TASK BRIEF: Wherever the string "flow" appears in the entries below, return the line that holds it.

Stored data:
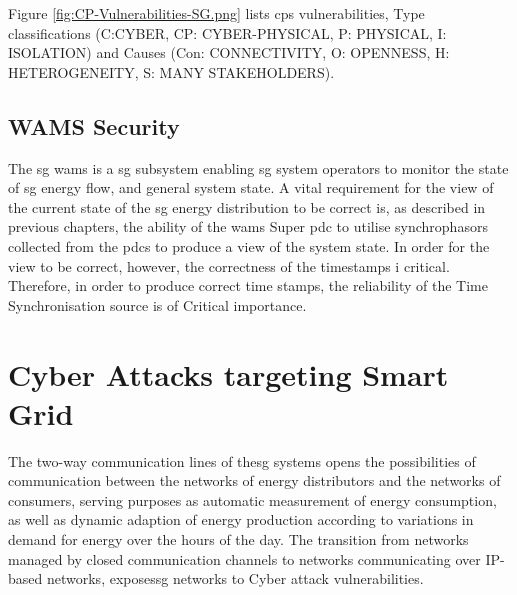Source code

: Figure \ref{fig:CP-Vulnerabilities-SG.png} lists \acrlong{cps} vulnerabilities, Type classifications (C:CYBER, CP: CYBER-PHYSICAL, P: PHYSICAL, I: ISOLATION) and Causes (Con: CONNECTIVITY, O: OPENNESS, H: HETEROGENEITY,  S: MANY STAKEHOLDERS).




\subsection{WAMS Security} 

The \acrfull{sg} \acrfull{wams} is a \acrshort{sg} subsystem enabling \acrshort{sg} system operators to monitor the state of \acrshort{sg} energy flow, and general system state. 
A vital requirement for the view of the current state of the \acrshort{sg} energy distribution to be correct is, as described in previous chapters, the ability of the \acrshort{wams} Super \acrshort{pdc}  to utilise synchrophasors collected from the \acrshort{pdc}s to produce a view of the system state. In order for the view to be correct, however, the correctness of the timestamps i critical.  Therefore, in order to produce correct time stamps, the reliability of the Time Synchronisation source is of Critical importance.


 








\section{Cyber Attacks targeting Smart Grid}

The two-way communication lines of the\acrlong{sg} systems opens the possibilities of communication between the networks of energy distributors and the networks of consumers, serving purposes as automatic measurement of energy consumption, as well as dynamic adaption of energy production according to variations in demand for energy over the hours of the day.
The transition from networks managed by closed communication channels to networks communicating over IP-based networks, exposes\acrlong{sg} networks to Cyber attack vulnerabilities.



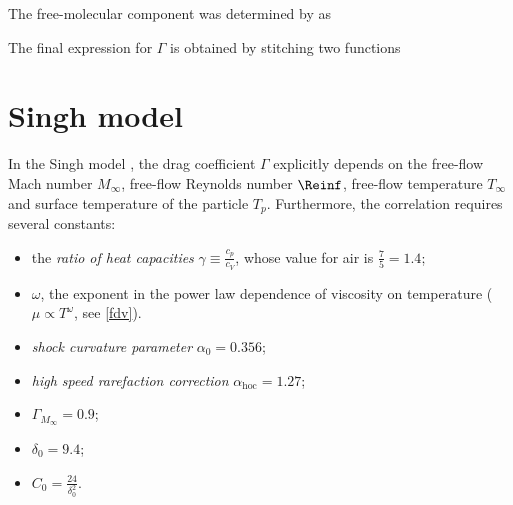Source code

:     The free-molecular component was determined by \citet{patterson1971} as

    The final expression for $\Gamma$ is obtained by stitching two functions

\section{Singh model} \label{DS}
    In the Singh model \citep{singh+2020}, the drag coefficient $\Gamma$ explicitly depends on the
    free-flow Mach number $M_\infty$, free-flow Reynolds number $\Reinf$,
    free-flow temperature $T_\infty$ and surface temperature of the particle $T_p$.
    Furthermore, the correlation requires several constants:
    \begin{itemize}
        \item the \emph{ratio of heat capacities} $\gamma \equiv \frac{c_p}{c_V}$,
            whose value for air is $\frac{7}{5} = \num{1.4}$;
        \item $\omega$, the exponent in the power law dependence
            of viscosity on temperature ($\mu \propto T^\omega$, see \cref{fdv}).
        \item \emph{shock curvature parameter} $\alpha_0 = \num{0.356}$;
        \item \emph{high speed rarefaction correction} $\alpha_\mathrm{hoc} = \num{1.27}$;
        \item \emph{} $\Gamma_{M_\infty} = \num{0.9}$;
        \item \emph{} $\delta_0 = \num{9.4}$;
        \item $C_0 = \frac{24}{\delta_0^2}$.
    \end{itemize}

RESPONSE BOX:
The \acrfull{sg} \acrfull{wams} is a \acrshort{sg} subsystem enabling \acrshort{sg} system operators to monitor the state of \acrshort{sg} energy flow, and general system state. 
    free-flow Mach number $M_\infty$, free-flow Reynolds number $\Reinf$,
    free-flow temperature $T_\infty$ and surface temperature of the particle $T_p$.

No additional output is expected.